Offering a cable TV service provider’s perspective, multi-system operator (MSO) Siti Cable said that there is no requirement for regulating the retail prices as there is enough competition in the market, a fact that the authority has also acknowledged.

It also contended that the MSOs would neither be able to exploit the market optimally nor would be able to recover their cost of operations and would be forced to wind up their business in case the price is regulated by the proposed twin conditions particularly since they have to share revenue with local cable operators (LCOs).
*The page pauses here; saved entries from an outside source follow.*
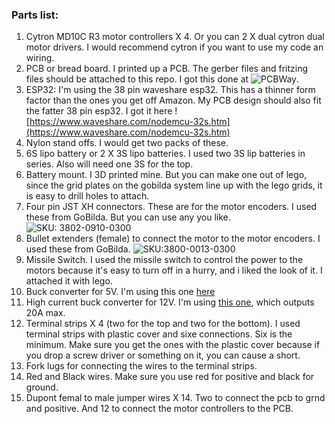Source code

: ### Parts list:
1. Cytron MD10C R3 motor controllers X 4. Or you can 2 X dual cytron dual motor drivers. I would recommend cytron if you want to use my code an wiring.
2. PCB or bread board. I printed up a PCB. The gerber files and fritzing files should be attached to this repo. I got this done at ![PCBWay](https://www.pcbway.com/).
3. ESP32: I'm using the 38 pin waveshare esp32. This has a thinner form factor than the ones you get off Amazon. My PCB design should also fit the fatter 38 pin esp32. I got it here ![https://www.waveshare.com/nodemcu-32s.htm](https://www.waveshare.com/nodemcu-32s.htm)
4. Nylon stand offs. I would get two packs of these.
5. 6S lipo battery or 2 X 3S lipo batteries. I used two 3S lip batteries in series. Also will need one 3S for the top.
6. Battery mount. I 3D printed mine. But you can make one out of lego, since the grid plates on the gobilda system line up with the lego grids, it is easy to drill holes to attach.
7. Four pin JST XH connectors. These are for the motor encoders. I used these from GoBilda. But you can use any you like. ![SKU: 3802-0910-0300](https://www.gobilda.com/encoder-cable-extension-4-pos-jst-xh-300mm-length/)
8. Bullet extenders (female) to connect the motor to the motor encoders. I used these from GoBilda. ![SKU:3800-0013-0300](https://www.gobilda.com/3-5mm-bullet-lead-mh-fc-300mm-length/)
9. Missile Switch. I used the missile switch to control the power to the motors because it's easy to turn off in a hurry, and i liked the look of it. I attached it with lego.
10. Buck converter for 5V. I'm using this one [here](https://www.amazon.com.au/gp/product/B08RBXCJCF/)
11. High current buck converter for 12V. I'm using [this one](https://www.amazon.com.au/gp/product/B08KXTV6RH/), which outputs 20A max. 
12. Terminal strips X 4 (two for the top and two for the bottom). I used terminal strips with plastic cover and sixe connections. Six is the minimum. Make sure you get the ones with the plastic cover because if you drop a screw driver or something on it, you can cause a short.
13. Fork lugs for connecting the wires to the terminal strips.
14. Red and Black wires. Make sure you use red for positive and black for ground.
15. Dupont femal to male jumper wires X 14. Two to connect the pcb to grnd and positive. And 12 to connect the motor controllers to the PCB.
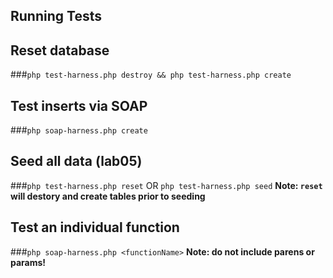Running Tests
-------------

## Reset database
###``php test-harness.php destroy && php test-harness.php create``

## Test inserts via SOAP
###``php soap-harness.php create``

## Seed all data (lab05)
###``php test-harness.php reset`` OR ``php test-harness.php seed``
**Note: ``reset`` will destory and create tables prior to seeding**

## Test an individual function
###``php soap-harness.php <functionName>``
**Note: do not include parens or params!**
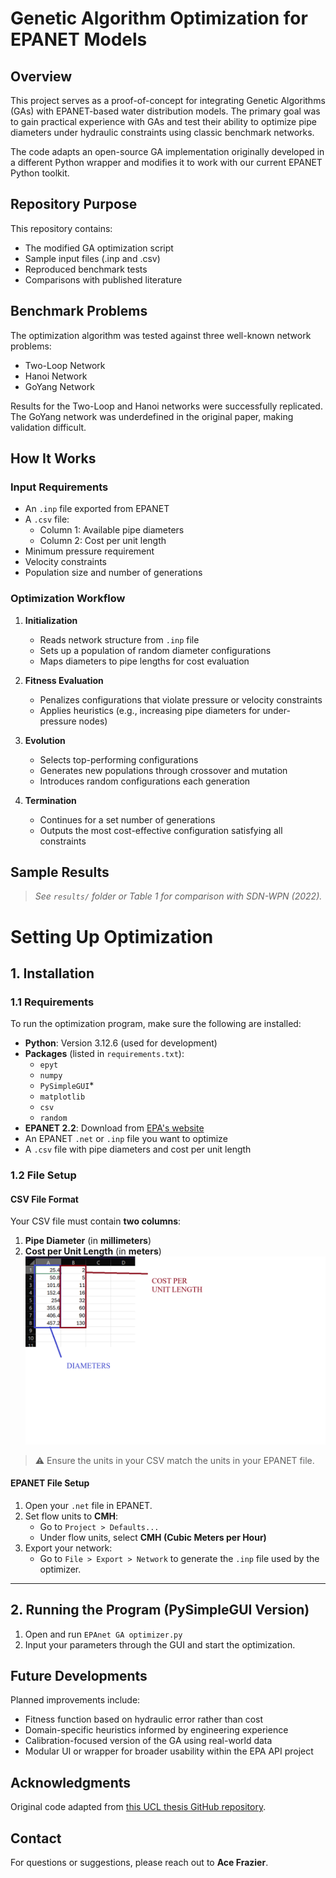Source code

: # Genetic Algorithm Optimization for EPANET Models

## Overview

This project serves as a proof-of-concept for integrating Genetic Algorithms (GAs) with EPANET-based water distribution models. The primary goal was to gain practical experience with GAs and test their ability to optimize pipe diameters under hydraulic constraints using classic benchmark networks.

The code adapts an open-source GA implementation originally developed in a different Python wrapper and modifies it to work with our current EPANET Python toolkit.

## Repository Purpose

This repository contains:
- The modified GA optimization script
- Sample input files (.inp and .csv)
- Reproduced benchmark tests
- Comparisons with published literature

## Benchmark Problems

The optimization algorithm was tested against three well-known network problems:
- Two-Loop Network
- Hanoi Network
- GoYang Network

Results for the Two-Loop and Hanoi networks were successfully replicated. The GoYang network was underdefined in the original paper, making validation difficult.

## How It Works

### Input Requirements
- An `.inp` file exported from EPANET
- A `.csv` file:
  - Column 1: Available pipe diameters
  - Column 2: Cost per unit length
- Minimum pressure requirement
- Velocity constraints
- Population size and number of generations

### Optimization Workflow

1. **Initialization**
   - Reads network structure from `.inp` file
   - Sets up a population of random diameter configurations
   - Maps diameters to pipe lengths for cost evaluation

2. **Fitness Evaluation**
   - Penalizes configurations that violate pressure or velocity constraints
   - Applies heuristics (e.g., increasing pipe diameters for under-pressure nodes)

3. **Evolution**
   - Selects top-performing configurations
   - Generates new populations through crossover and mutation
   - Introduces random configurations each generation

4. **Termination**
   - Continues for a set number of generations
   - Outputs the most cost-effective configuration satisfying all constraints

## Sample Results

> _See `results/` folder or Table 1 for comparison with SDN-WPN (2022)._



# Setting Up Optimization

## 1. Installation

### 1.1 Requirements

To run the optimization program, make sure the following are installed:

- **Python**: Version 3.12.6 (used for development)
- **Packages** (listed in `requirements.txt`):
  - `epyt`
  - `numpy`
  - `PySimpleGUI`*
  - `matplotlib`
  - `csv`
  - `random`
- **EPANET 2.2**: Download from [EPA's website](https://www.epa.gov/water-research/epanet)
- An EPANET `.net` or `.inp` file you want to optimize
- A `.csv` file with pipe diameters and cost per unit length

### 1.2 File Setup

#### CSV File Format

Your CSV file must contain **two columns**:

1. **Pipe Diameter** (in **millimeters**)
2. **Cost per Unit Length** (in **meters**)
![Example](READMEFigures/CSVSETUPFIG.png)


> ⚠️ Ensure the units in your CSV match the units in your EPANET file.

#### EPANET File Setup

1. Open your `.net` file in EPANET.
2. Set flow units to **CMH**:
   - Go to `Project > Defaults...`
   - Under flow units, select **CMH (Cubic Meters per Hour)**
3. Export your network:
   - Go to `File > Export > Network` to generate the `.inp` file used by the optimizer.

---

## 2. Running the Program (PySimpleGUI Version)

1. Open and run `EPAnet GA optimizer.py`
2. Input your parameters through the GUI and start the optimization.

## Future Developments

Planned improvements include:
- Fitness function based on hydraulic error rather than cost
- Domain-specific heuristics informed by engineering experience
- Calibration-focused version of the GA using real-world data
- Modular UI or wrapper for broader usability within the EPA API project

## Acknowledgments

Original code adapted from [this UCL thesis GitHub repository](https://github.com/bowenfan96/epanet-genetic-algorithm).

## Contact

For questions or suggestions, please reach out to **Ace Frazier**.
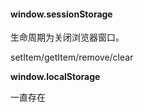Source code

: #### window.sessionStorage

生命周期为关闭浏览器窗口。

setItem/getItem/remove/clear

**window.localStorage**

一直存在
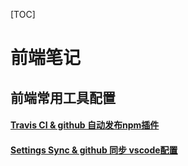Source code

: [TOC]

# 前端笔记

## 前端常用工具配置


#### [Travis CI & github 自动发布npm插件](/tool/TravisCI.MD)
#### [Settings Sync & github 同步 vscode配置](/tool/vscode.MD)

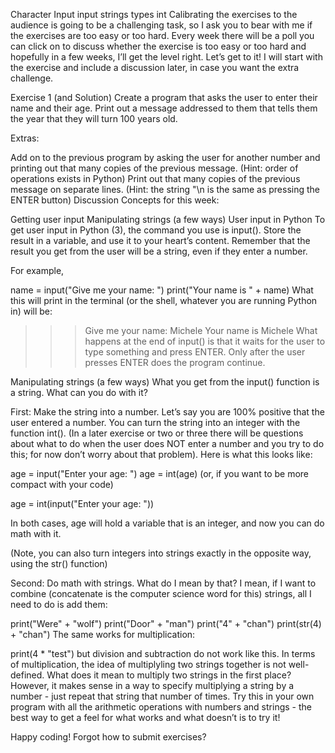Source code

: Character Input 
input strings types int
Calibrating the exercises to the audience is going to be a challenging task, so I ask you to bear with me if the exercises are too easy or too hard. Every week there will be a poll you can click on to discuss whether the exercise is too easy or too hard and hopefully in a few weeks, I’ll get the level right. Let’s get to it! I will start with the exercise and include a discussion later, in case you want the extra challenge.

Exercise 1 (and Solution)
Create a program that asks the user to enter their name and their age. Print out a message addressed to them that tells them the year that they will turn 100 years old.

Extras:

Add on to the previous program by asking the user for another number and printing out that many copies of the previous message. (Hint: order of operations exists in Python)
Print out that many copies of the previous message on separate lines. (Hint: the string "\n is the same as pressing the ENTER button)
Discussion
Concepts for this week:

Getting user input
Manipulating strings (a few ways)
User input in Python
To get user input in Python (3), the command you use is input(). Store the result in a variable, and use it to your heart’s content. Remember that the result you get from the user will be a string, even if they enter a number.

For example,

name = input("Give me your name: ")
print("Your name is " + name)
What this will print in the terminal (or the shell, whatever you are running Python in) will be:

>>> Give me your name: Michele
Your name is Michele
What happens at the end of input() is that it waits for the user to type something and press ENTER. Only after the user presses ENTER does the program continue.

Manipulating strings (a few ways)
What you get from the input() function is a string. What can you do with it?

First: Make the string into a number. Let’s say you are 100% positive that the user entered a number. You can turn the string into an integer with the function int(). (In a later exercise or two or three there will be questions about what to do when the user does NOT enter a number and you try to do this; for now don’t worry about that problem). Here is what this looks like:

age = input("Enter your age: ")
age = int(age)
(or, if you want to be more compact with your code)

age = int(input("Enter your age: "))
	
In both cases, age will hold a variable that is an integer, and now you can do math with it.

(Note, you can also turn integers into strings exactly in the opposite way, using the str() function)

Second: Do math with strings. What do I mean by that? I mean, if I want to combine (concatenate is the computer science word for this) strings, all I need to do is add them:

	
print("Were" + "wolf")
print("Door" + "man")
print("4" + "chan")
print(str(4) + "chan")
The same works for multiplication:

print(4 * "test")
but division and subtraction do not work like this. In terms of multiplication, the idea of multiplyling two strings together is not well-defined. What does it mean to multiply two strings in the first place? However, it makes sense in a way to specify multiplying a string by a number - just repeat that string that number of times. Try this in your own program with all the arithmetic operations with numbers and strings - the best way to get a feel for what works and what doesn’t is to try it!

Happy coding!
Forgot how to submit exercises?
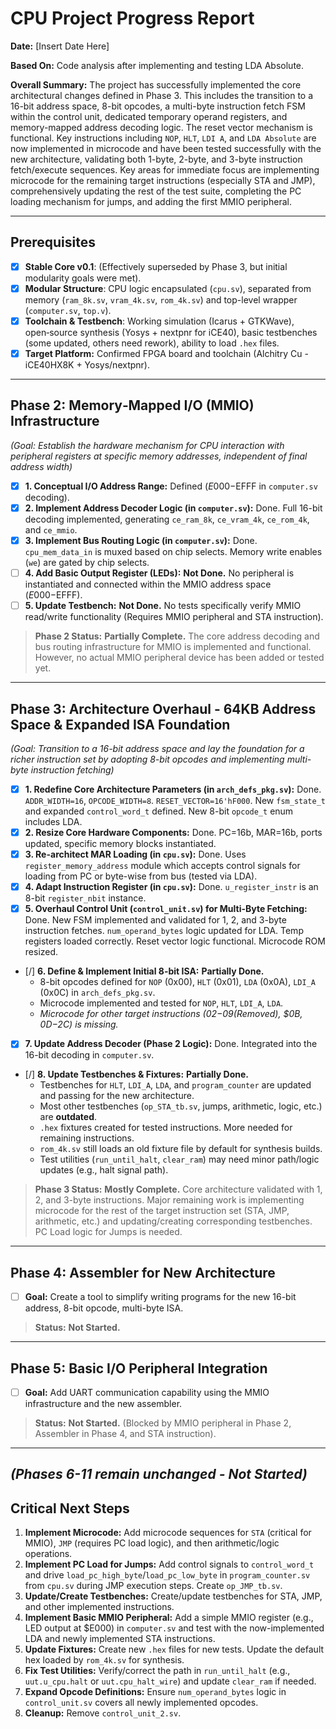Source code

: # CPU Project Progress Report

**Date:** [Insert Date Here]

**Based On:** Code analysis after implementing and testing LDA Absolute.

**Overall Summary:** The project has successfully implemented the core architectural changes defined in Phase 3. This includes the transition to a 16-bit address space, 8-bit opcodes, a multi-byte instruction fetch FSM within the control unit, dedicated temporary operand registers, and memory-mapped address decoding logic. The reset vector mechanism is functional. Key instructions including `NOP`, `HLT`, `LDI A`, and `LDA Absolute` are now implemented in microcode and have been tested successfully with the new architecture, validating both 1-byte, 2-byte, and 3-byte instruction fetch/execute sequences. Key areas for immediate focus are implementing microcode for the remaining target instructions (especially STA and JMP), comprehensively updating the rest of the test suite, completing the PC loading mechanism for jumps, and adding the first MMIO peripheral.

---

## Prerequisites

- [x] **Stable Core v0.1**: (Effectively superseded by Phase 3, but initial modularity goals were met).
- [x] **Modular Structure**: CPU logic encapsulated (`cpu.sv`), separated from memory (`ram_8k.sv`, `vram_4k.sv`, `rom_4k.sv`) and top-level wrapper (`computer.sv`, `top.v`).
- [x] **Toolchain & Testbench**: Working simulation (Icarus + GTKWave), open‑source synthesis (Yosys + nextpnr for iCE40), basic testbenches (some updated, others need rework), ability to load `.hex` files.
- [x] **Target Platform:** Confirmed FPGA board and toolchain (Alchitry Cu - iCE40HX8K + Yosys/nextpnr).

---

## Phase 2: Memory‑Mapped I/O (MMIO) Infrastructure

*(Goal: Establish the hardware mechanism for CPU interaction with peripheral registers at specific memory addresses, independent of final address width)*

- [x] **1. Conceptual I/O Address Range:** Defined ($E000-$EFFF in `computer.sv` decoding).
- [x] **2. Implement Address Decoder Logic (in `computer.sv`):** Done. Full 16-bit decoding implemented, generating `ce_ram_8k`, `ce_vram_4k`, `ce_rom_4k`, and `ce_mmio`.
- [x] **3. Implement Bus Routing Logic (in `computer.sv`):** Done. `cpu_mem_data_in` is muxed based on chip selects. Memory write enables (`we`) are gated by chip selects.
- [ ] **4. Add Basic Output Register (LEDs):** **Not Done.** No peripheral is instantiated and connected within the MMIO address space ($E000-$EFFF).
- [ ] **5. Update Testbench:** **Not Done.** No tests specifically verify MMIO read/write functionality (Requires MMIO peripheral and STA instruction).

> **Phase 2 Status:** **Partially Complete.** The core address decoding and bus routing infrastructure for MMIO is implemented and functional. However, no actual MMIO peripheral device has been added or tested yet.

---

## Phase 3: Architecture Overhaul - 64KB Address Space & Expanded ISA Foundation

*(Goal: Transition to a 16-bit address space and lay the foundation for a richer instruction set by adopting 8-bit opcodes and implementing multi-byte instruction fetching)*

- [x] **1. Redefine Core Architecture Parameters (in `arch_defs_pkg.sv`):** Done. `ADDR_WIDTH=16`, `OPCODE_WIDTH=8`. `RESET_VECTOR=16'hF000`. New `fsm_state_t` and expanded `control_word_t` defined. New 8-bit `opcode_t` enum includes LDA.
- [x] **2. Resize Core Hardware Components:** Done. PC=16b, MAR=16b, ports updated, specific memory blocks instantiated.
- [x] **3. Re-architect MAR Loading (in `cpu.sv`):** Done. Uses `register_memory_address` module which accepts control signals for loading from PC or byte-wise from bus (tested via LDA).
- [x] **4. Adapt Instruction Register (in `cpu.sv`):** Done. `u_register_instr` is an 8-bit `register_nbit` instance.
- [x] **5. Overhaul Control Unit (`control_unit.sv`) for Multi-Byte Fetching:** Done. New FSM implemented and validated for 1, 2, and 3-byte instruction fetches. `num_operand_bytes` logic updated for LDA. Temp registers loaded correctly. Reset vector logic functional. Microcode ROM resized.
- [/] **6. Define & Implement Initial 8-bit ISA:** **Partially Done.**
  - 8-bit opcodes defined for `NOP` (0x00), `HLT` (0x01), `LDA` (0x0A), `LDI_A` (0x0C) in `arch_defs_pkg.sv`.
  - Microcode implemented and tested for `NOP`, `HLT`, `LDI_A`, `LDA`.
  - *Microcode for other target instructions ($02-$09(Removed), $0B, $0D-$2C) is missing.*
- [x] **7. Update Address Decoder (Phase 2 Logic):** Done. Integrated into the 16-bit decoding in `computer.sv`.
- [/] **8. Update Testbenches & Fixtures:** **Partially Done.**
  - Testbenches for `HLT`, `LDI_A`, `LDA`, and `program_counter` are updated and passing for the new architecture.
  - Most other testbenches (`op_STA_tb.sv`, jumps, arithmetic, logic, etc.) are **outdated**.
  - `.hex` fixtures created for tested instructions. More needed for remaining instructions.
  - `rom_4k.sv` still loads an old fixture file by default for synthesis builds.
  - Test utilities (`run_until_halt`, `clear_ram`) may need minor path/logic updates (e.g., halt signal path).

> **Phase 3 Status:** **Mostly Complete.** Core architecture validated with 1, 2, and 3-byte instructions. Major remaining work is implementing microcode for the rest of the target instruction set (STA, JMP, arithmetic, etc.) and updating/creating corresponding testbenches. PC Load logic for Jumps is needed.

---

## Phase 4: Assembler for New Architecture

- [ ] **Goal:** Create a tool to simplify writing programs for the new 16-bit address, 8-bit opcode, multi-byte ISA.

> **Status:** **Not Started.**

---

## Phase 5: Basic I/O Peripheral Integration

- [ ] **Goal:** Add UART communication capability using the MMIO infrastructure and the new assembler.

> **Status:** **Not Started.** (Blocked by MMIO peripheral in Phase 2, Assembler in Phase 4, and STA instruction).

---

*(Phases 6-11 remain unchanged - Not Started)*
---

## Critical Next Steps

1. **Implement Microcode:** Add microcode sequences for `STA` (critical for MMIO), `JMP` (requires PC load logic), and then arithmetic/logic operations.
2. **Implement PC Load for Jumps:** Add control signals to `control_word_t` and drive `load_pc_high_byte`/`load_pc_low_byte` in `program_counter.sv` from `cpu.sv` during JMP execution steps. Create `op_JMP_tb.sv`.
3. **Update/Create Testbenches:** Create/update testbenches for STA, JMP, and other implemented instructions.
4. **Implement Basic MMIO Peripheral:** Add a simple MMIO register (e.g., LED output at $E000) in `computer.sv` and test with the now-implemented LDA and newly implemented STA instructions.
5. **Update Fixtures:** Create new `.hex` files for new tests. Update the default hex loaded by `rom_4k.sv` for synthesis.
6. **Fix Test Utilities:** Verify/correct the path in `run_until_halt` (e.g., `uut.u_cpu.halt` or `uut.cpu_halt_wire`) and update `clear_ram` if needed.
7. **Expand Opcode Definitions:** Ensure `num_operand_bytes` logic in `control_unit.sv` covers all newly implemented opcodes.
8. **Cleanup:** Remove `control_unit_2.sv`.
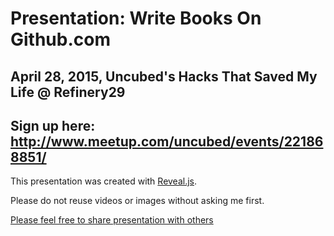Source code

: # Presentation: Write Books On Github.com

## April 28, 2015, Uncubed's Hacks That Saved My Life @ Refinery29

## Sign up here: http://www.meetup.com/uncubed/events/221868851/

This presentation was created with [Reveal.js](https://github.com/hakimel/reveal.js/).

Please do not reuse videos or images without asking me first.

[Please feel free to share presentation with others](http://gregorymazurek.com/presentation-uncubed-books-on-git)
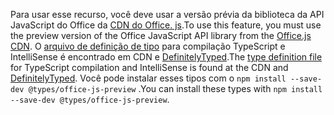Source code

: <span data-ttu-id="acbb9-101">Para usar esse recurso, você deve usar a versão prévia da biblioteca da API JavaScript do Office da [CDN do Office. js](https://appsforoffice.microsoft.com/lib/beta/hosted/office.js).</span><span class="sxs-lookup"><span data-stu-id="acbb9-101">To use this feature, you must use the preview version of the Office JavaScript API library from the [Office.js CDN](https://appsforoffice.microsoft.com/lib/beta/hosted/office.js).</span></span> <span data-ttu-id="acbb9-102">O [arquivo de definição de tipo](https://appsforoffice.microsoft.com/lib/beta/hosted/office.d.ts) para compilação TypeScript e IntelliSense é encontrado em CDN e [DefinitelyTyped](https://raw.githubusercontent.com/DefinitelyTyped/DefinitelyTyped/master/types/office-js-preview/index.d.ts).</span><span class="sxs-lookup"><span data-stu-id="acbb9-102">The [type definition file](https://appsforoffice.microsoft.com/lib/beta/hosted/office.d.ts) for TypeScript compilation and IntelliSense is found at the CDN and [DefinitelyTyped](https://raw.githubusercontent.com/DefinitelyTyped/DefinitelyTyped/master/types/office-js-preview/index.d.ts).</span></span> <span data-ttu-id="acbb9-103">Você pode instalar esses tipos com o `npm install --save-dev @types/office-js-preview` .</span><span class="sxs-lookup"><span data-stu-id="acbb9-103">You can install these types with `npm install --save-dev @types/office-js-preview`.</span></span>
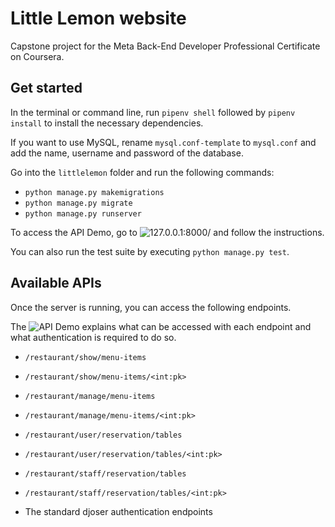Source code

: # Little Lemon website
Capstone project for the Meta Back-End Developer Professional Certificate on Coursera.

## Get started
In the terminal or command line, run `pipenv shell` followed by `pipenv install` to install the necessary dependencies.

If you want to use MySQL, rename `mysql.conf-template` to `mysql.conf` and add the name, username and password of the database.

Go into the `littlelemon` folder and run the following commands:

- `python manage.py makemigrations`
- `python manage.py migrate`
- `python manage.py runserver`

To access the API Demo, go to ![127.0.0.1:8000/](127.0.0.1:8000/) and follow the instructions.

You can also run the test suite by executing `python manage.py test`.

## Available APIs

Once the server is running, you can access the following endpoints. 

The ![API Demo](127.0.0.1:8000/) explains what can be accessed with each endpoint and what authentication is required to do so.
- `/restaurant/show/menu-items`
- `/restaurant/show/menu-items/<int:pk>`
- `/restaurant/manage/menu-items`
- `/restaurant/manage/menu-items/<int:pk>`
- `/restaurant/user/reservation/tables`
- `/restaurant/user/reservation/tables/<int:pk>`
- `/restaurant/staff/reservation/tables`
- `/restaurant/staff/reservation/tables/<int:pk>`

- The standard djoser authentication endpoints



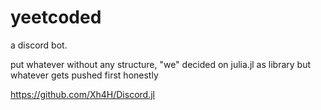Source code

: # yeetcoded

a discord bot.

put whatever without any structure, "we" decided on julia.jl as library but whatever gets pushed first honestly

https://github.com/Xh4H/Discord.jl
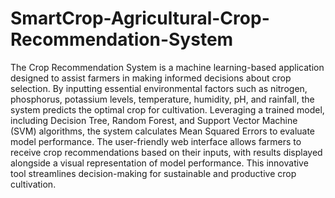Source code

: # SmartCrop-Agricultural-Crop-Recommendation-System

The Crop Recommendation System is a machine learning-based application designed to assist farmers in making informed decisions about crop selection. 
By inputting essential environmental factors such as nitrogen, phosphorus, potassium levels, temperature, humidity, pH, and rainfall, the system predicts the optimal crop for cultivation. 
Leveraging a trained model, including Decision Tree, Random Forest, and Support Vector Machine (SVM) algorithms, the system calculates Mean Squared Errors to evaluate model performance. 
The user-friendly web interface allows farmers to receive crop recommendations based on their inputs, with results displayed alongside a visual representation of model performance. 
This innovative tool streamlines decision-making for sustainable and productive crop cultivation.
It also said that by applying these twin conditions, the MSO would not be able to higher discount to the consumers having low payment capacity, which will not only affect consumers but also the MSOs prejudicially. IndusInd Media and Communications Ltd (IMCL) submitted that it was fine with the twin conditions; however, it said that the RIO rate conditions for a MSO should be linked to the package bouquet offer, which broadcasters provides, and not to the old method of 42 per cent of old a la carte rates of analogue.

Headend-in-the-sky (HITS) operator Noida Software Telelinks Pvt Ltd (NSTPL) said that the applicability of the twin conditions proposed by authority could have an impact on the market only if the pricing of bouquet is linked to actual price of channels instead of the wholesale price of the channels.